Abría pronto. Los hermanos Barroso y su equipo estaban preparados para poner el café a los más madrugadores, e incluso a los trasnochadores. A lo largo del día iba renovándose el público. No faltaban las tapas y las raciones. Allí estaban Walter y Germán, al pie de la barra también, dos buenos discípulos, y los últimos. Recuerdo días entrañables con Enrique Sánchez Leal y Paco Balari. Allí se hacían negocios, se quedaba, se charlaba y se discutía de fútbol. Imagino que mucho.

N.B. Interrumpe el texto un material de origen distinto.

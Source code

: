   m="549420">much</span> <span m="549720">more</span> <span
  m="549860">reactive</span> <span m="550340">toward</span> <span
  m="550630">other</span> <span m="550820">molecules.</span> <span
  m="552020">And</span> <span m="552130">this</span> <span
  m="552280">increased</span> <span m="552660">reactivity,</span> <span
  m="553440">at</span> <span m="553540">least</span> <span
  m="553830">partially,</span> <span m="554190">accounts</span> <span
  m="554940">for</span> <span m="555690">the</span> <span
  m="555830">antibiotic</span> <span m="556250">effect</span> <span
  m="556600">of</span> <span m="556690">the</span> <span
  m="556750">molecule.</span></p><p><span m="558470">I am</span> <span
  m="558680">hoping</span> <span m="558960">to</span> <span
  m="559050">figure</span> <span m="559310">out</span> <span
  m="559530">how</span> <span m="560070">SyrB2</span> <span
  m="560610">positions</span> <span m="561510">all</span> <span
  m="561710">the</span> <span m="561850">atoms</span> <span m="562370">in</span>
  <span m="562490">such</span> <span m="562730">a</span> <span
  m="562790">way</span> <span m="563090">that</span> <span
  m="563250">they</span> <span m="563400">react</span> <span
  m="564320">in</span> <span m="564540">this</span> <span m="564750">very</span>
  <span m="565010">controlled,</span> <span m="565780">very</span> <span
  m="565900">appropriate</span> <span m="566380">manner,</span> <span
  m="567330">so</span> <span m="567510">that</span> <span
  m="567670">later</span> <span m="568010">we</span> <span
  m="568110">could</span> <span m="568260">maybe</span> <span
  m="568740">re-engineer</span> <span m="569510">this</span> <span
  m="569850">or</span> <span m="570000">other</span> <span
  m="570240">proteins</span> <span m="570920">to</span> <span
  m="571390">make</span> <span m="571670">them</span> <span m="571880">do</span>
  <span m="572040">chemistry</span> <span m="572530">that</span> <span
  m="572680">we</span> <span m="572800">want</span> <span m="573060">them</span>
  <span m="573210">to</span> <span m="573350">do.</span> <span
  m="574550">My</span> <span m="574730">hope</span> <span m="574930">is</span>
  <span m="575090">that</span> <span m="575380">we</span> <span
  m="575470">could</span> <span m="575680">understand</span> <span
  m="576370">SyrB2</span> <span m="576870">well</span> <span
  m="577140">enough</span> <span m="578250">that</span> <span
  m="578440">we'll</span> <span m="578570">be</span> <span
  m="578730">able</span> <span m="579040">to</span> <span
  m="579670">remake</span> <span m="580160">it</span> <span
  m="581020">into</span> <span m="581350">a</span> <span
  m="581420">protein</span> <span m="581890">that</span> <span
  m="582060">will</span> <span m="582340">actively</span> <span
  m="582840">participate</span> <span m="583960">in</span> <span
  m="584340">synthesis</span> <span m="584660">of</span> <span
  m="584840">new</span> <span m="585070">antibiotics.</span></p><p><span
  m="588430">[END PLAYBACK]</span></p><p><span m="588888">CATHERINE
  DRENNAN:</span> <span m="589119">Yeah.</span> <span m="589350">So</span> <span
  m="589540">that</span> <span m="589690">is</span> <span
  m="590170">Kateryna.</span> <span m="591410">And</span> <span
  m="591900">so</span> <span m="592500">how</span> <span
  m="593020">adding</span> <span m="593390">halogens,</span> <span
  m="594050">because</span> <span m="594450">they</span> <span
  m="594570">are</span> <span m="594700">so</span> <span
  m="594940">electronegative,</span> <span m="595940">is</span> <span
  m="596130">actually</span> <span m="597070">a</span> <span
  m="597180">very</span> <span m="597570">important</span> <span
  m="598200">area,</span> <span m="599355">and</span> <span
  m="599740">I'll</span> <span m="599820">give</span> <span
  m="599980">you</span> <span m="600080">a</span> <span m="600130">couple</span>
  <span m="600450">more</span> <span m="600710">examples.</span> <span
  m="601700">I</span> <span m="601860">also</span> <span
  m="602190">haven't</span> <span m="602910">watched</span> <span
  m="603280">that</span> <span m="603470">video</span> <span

Me fascinaba Fernando, que su único día libre a la semana decidió dar clases de pintura en el patronato, y su alegría cuando iba colgando sus cuadros. Siempre me pareció un hombre profundamente bueno y feliz.

Una cosa que me encantaba de El Caserío eran sus ventanales. Era un poco el estilo de “The windows of de Village”, y por la noche, cuando quedaban los últimos clientes, podía tener un aire Hooper. Esas vistas privilegiadas a la plaza, con su atractivo ir y venir de gente. Ese aluminio, las columnas, la iluminación y la decoración tan modernas, a caballo entre los sesenta y los setenta.

Con Joaquín todavía nos encontramos y nos saludamos, con la bonhomía familiar que reconozco y ese toque suyo que siempre me parece algo irónico, con su retranca, de ojos que han visto tantas cosas…

Cada pozuelero tendrá sus recuerdos de El Caserío. Entre todos se podrá hacer un puzle de momentos, anécdotas, charlas, buenos ratos. Unos preferirán las migas, otros las ancas de rana o los callos. O el jamoncito cortado con cuchillo afilado. O la que se montaba en las fiestas de setiembre, en que se hacía del día noche, y de la noche día.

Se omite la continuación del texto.